Isn’t there an exemption for administrative employees too?
An administrative employee exemption is one of the most difficult to sustain. The primary duty must be office or non-manual work that relates directly to management and the individual must exercise independent judgment and discretion concerning matters of significance. For example, an office manager may reorder product that cost several thousands of dollars, but that does not require independent judgment and discretion. However, if the employee evaluates bids from different providers, negotiates with them and makes a recommendation to the employer, then that is closer to the discretion and independent judgment necessary for this exemption. Office or administrative employees often deal with important, confidential matters. That does not mean they are exempt.

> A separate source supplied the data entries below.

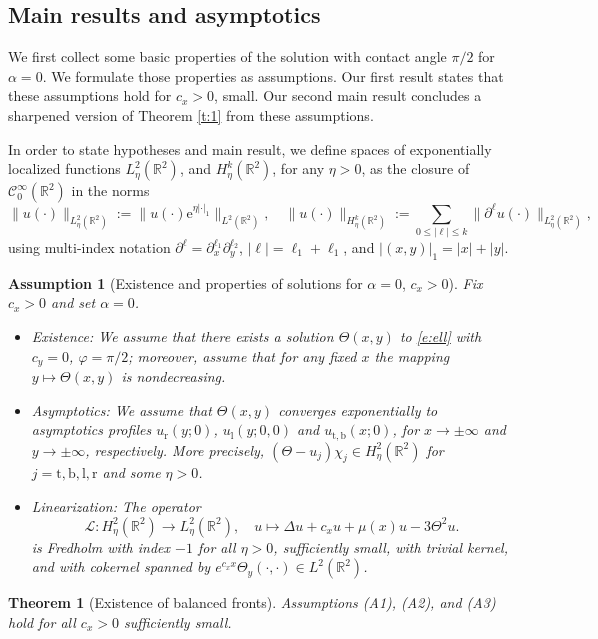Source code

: \documentclass[10pt]{article}
\newtheorem{Theorem}[Lemma]{Theorem}
\newtheorem*{Assumption}[Lemma]{Assumption}
\newcommand{\R}{\mathbb{R}}
\newcommand{\rme}{\mathrm{e}}
\renewcommand{\leq}{\leqslant}
\begin{document}
\subsection{Main results and asymptotics}\label{s:22}
We first collect some basic properties of the solution with contact angle $\pi/2$ for $\alpha=0$. We formulate those properties as assumptions. Our first result states that these assumptions hold for $c_x>0$, small.  Our second main result concludes a sharpened version of Theorem \ref{t:1} from these assumptions. 

In order to state hypotheses and main result, we define spaces of exponentially localized functions $L^2_\eta(\R^2)$, and $H^k_\eta(\R^2)$, for any $\eta>0$, as the closure of $\mathcal{C}^\infty_0(\R^2)$ in the norms
\[
\|u(\cdot)\|_{L^2_\eta(\R^2)}:=\|u(\cdot)\rme^{\eta |\cdot |_1}\|_{L^2(\R^2)},\quad \|u(\cdot)\|_{H^k_\eta(\R^2)}:=\sum_{0\leq |\ell|\leq k}\|\partial^\ell u(\cdot)\|_{L^2_\eta(\R^2)},
\]
using multi-index notation $\partial^\ell=\partial_x^{\ell_1}\partial_y^{\ell_2}$, $|\ell|=\ell_1+\ell_1$, and $|(x,y)|_1=|x|+|y|$. 

\begin{Assumption}[Existence and properties of solutions for $\alpha=0$, $c_x>0$]\label{h:1}
Fix $c_x>0$ and set $\alpha=0$. 
\begin{itemize}
 \item [(A1)] \emph{Existence:} We assume that there exists a solution $\Theta(x,y)$ to  \eqref{e:ell}  with $c_y=0$, $\varphi=\pi/2$; moreover, assume that for any fixed $x$ the mapping $y \mapsto \Theta(x,y)$ is nondecreasing.
 \item [(A2)] \emph{Asymptotics:} We assume that $\Theta(x,y)$ converges exponentially to asymptotics profiles $u_\mathrm{r}(y;0)$, $u_\mathrm{l}(y;0,0)$ and $u_\mathrm{t,b}(x;0)$, for $x\to\pm\infty$ and $y\to\pm\infty$, respectively. More precisely, 
$(\Theta-u_j)\chi_j \in H^2_\eta(\R^2)$ for $j=\mathrm{t,b,l,r}$ and some $\eta>0$.
  \item [(A3)]  \emph{Linearization:} The operator 
 \[
\mathscr{L}: H_\eta^2(\R^2)  \to L^2_\eta(\R^2), \quad u\mapsto \Delta u + c_x u + \mu(x)u-3\Theta^2u.
\]
is  Fredholm with index $-1$ for all $\eta>0$, sufficiently small, with trivial kernel, and with cokernel spanned by $e^{c_x x}\Theta_y(\cdot,\cdot)\in L^2(\R^2)$.
\end{itemize}
%
\end{Assumption}

\begin{Theorem}[Existence of balanced fronts]\label{Theorem:small_c_x} Assumptions  (A1), (A2), and (A3) hold for all  $c_x > 0$ sufficiently small. 
\end{Theorem}
%
\end{document}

May an employee qualify for an exemption as a “professional?”
The professional employee exemption is where the work requires advanced knowledge in science and learning, which includes work requiring the consistent exercise of discretion and judgment. This is customarily acquired by a prolonged course of specialized intellectual instruction, such as a college degree. The degree must be related to the field of study used on the job. For example, a college graduate with a degree in history is not an exempt professional simply because of that degree. There is also a professional exemption for an employee in a creative, artistic job, such as a fashion designer. The work has to be original. Thus, a designer of “knock-offs” is not considered an exempt professional.
May commission paid sales employees qualify for exempt status?
A commission sales employee of a retail or service establishment may be considered exempt, provided more than one half of the employee’s earnings are from commissions and the employee must earn at least time and a half of the minimum wage for every hour worked.
Are there other employees who may qualify for exempt status?
There are exemptions for computer professionals, outside salespersons and employees in certain industries.
May I dock an exempt employee’s salary?
The opportunity to do so is limited. The general rule is that an exempt employee may not be docked in anything less than full-day increments. One exception is if the exempt employee is absent for part of a day due to a FMLA-related reason, the pay may be docked. Otherwise, deductions must be in minimum full-day increments. There are Department of Labor rules that address when an exempt employee’s salary may be docked. An improper deduction from an exempt employee’s pay risks nullifying the exemption and subjecting the employer to back pay.